___ Raw data
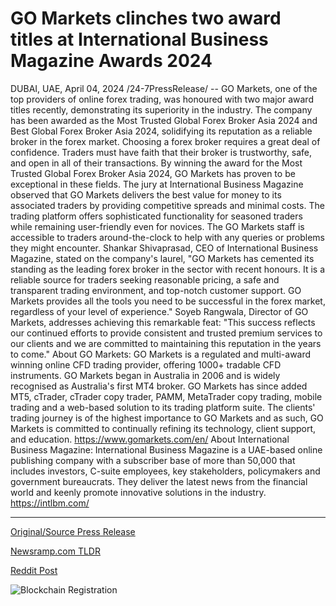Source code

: # GO Markets clinches two award titles at International Business Magazine Awards 2024

DUBAI, UAE, April 04, 2024 /24-7PressRelease/ -- GO Markets, one of the top providers of online forex trading, was honoured with two major award titles recently, demonstrating its superiority in the industry. The company has been awarded as the Most Trusted Global Forex Broker Asia 2024 and Best Global Forex Broker Asia 2024, solidifying its reputation as a reliable broker in the forex market. Choosing a forex broker requires a great deal of confidence. Traders must have faith that their broker is trustworthy, safe, and open in all of their transactions. By winning the award for the Most Trusted Global Forex Broker Asia 2024, GO Markets has proven to be exceptional in these fields.  The jury at International Business Magazine observed that GO Markets delivers the best value for money to its associated traders by providing competitive spreads and minimal costs. The trading platform offers sophisticated functionality for seasoned traders while remaining user-friendly even for novices. The GO Markets staff is accessible to traders around-the-clock to help with any queries or problems they might encounter.  Shankar Shivaprasad, CEO of International Business Magazine, stated on the company's laurel, "GO Markets has cemented its standing as the leading forex broker in the sector with recent honours. It is a reliable source for traders seeking reasonable pricing, a safe and transparent trading environment, and top-notch customer support. GO Markets provides all the tools you need to be successful in the forex market, regardless of your level of experience."  Soyeb Rangwala, Director of GO Markets, addresses achieving this remarkable feat: "This success reflects our continued efforts to provide consistent and trusted premium services to our clients and we are committed to maintaining this reputation in the years to come."  About GO Markets: GO Markets is a regulated and multi-award winning online CFD trading provider, offering 1000+ tradable CFD instruments. GO Markets began in Australia in 2006 and is widely recognised as Australia's first MT4 broker. GO Markets has since added MT5, cTrader, cTrader copy trader, PAMM, MetaTrader copy trading, mobile trading and a web-based solution to its trading platform suite. The clients' trading journey is of the highest importance to GO Markets and as such, GO Markets is committed to continually refining its technology, client support, and education.  https://www.gomarkets.com/en/  About International Business Magazine: International Business Magazine is a UAE-based online publishing company with a subscriber base of more than 50,000 that includes investors, C-suite employees, key stakeholders, policymakers and government bureaucrats. They deliver the latest news from the financial world and keenly promote innovative solutions in the industry.  https://intlbm.com/ 

---

[Original/Source Press Release](https://www.24-7pressrelease.com/press-release/509745/go-markets-clinches-two-award-titles-at-international-business-magazine-awards-2024)
                    

[Newsramp.com TLDR](None) 



[Reddit Post](https://www.reddit.com/r/AwardsAndRecognition/comments/1bvsnyi/go_markets_honored_with_two_major_awards_for_most/) 



![Blockchain Registration](https://cdn.newsramp.app/24-7PressRelease/qrcode/244/4/icyUsi5.webp)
______
Your goal
Make an exact copy of each line, beginning at the one containing "[Newsramp.com TLDR](None)" and ending with the last line of the data, and of no other line.

Written solution
[Newsramp.com TLDR](None) 



[Reddit Post](https://www.reddit.com/r/AwardsAndRecognition/comments/1bvsnyi/go_markets_honored_with_two_major_awards_for_most/) 



![Blockchain Registration](https://cdn.newsramp.app/24-7PressRelease/qrcode/244/4/icyUsi5.webp)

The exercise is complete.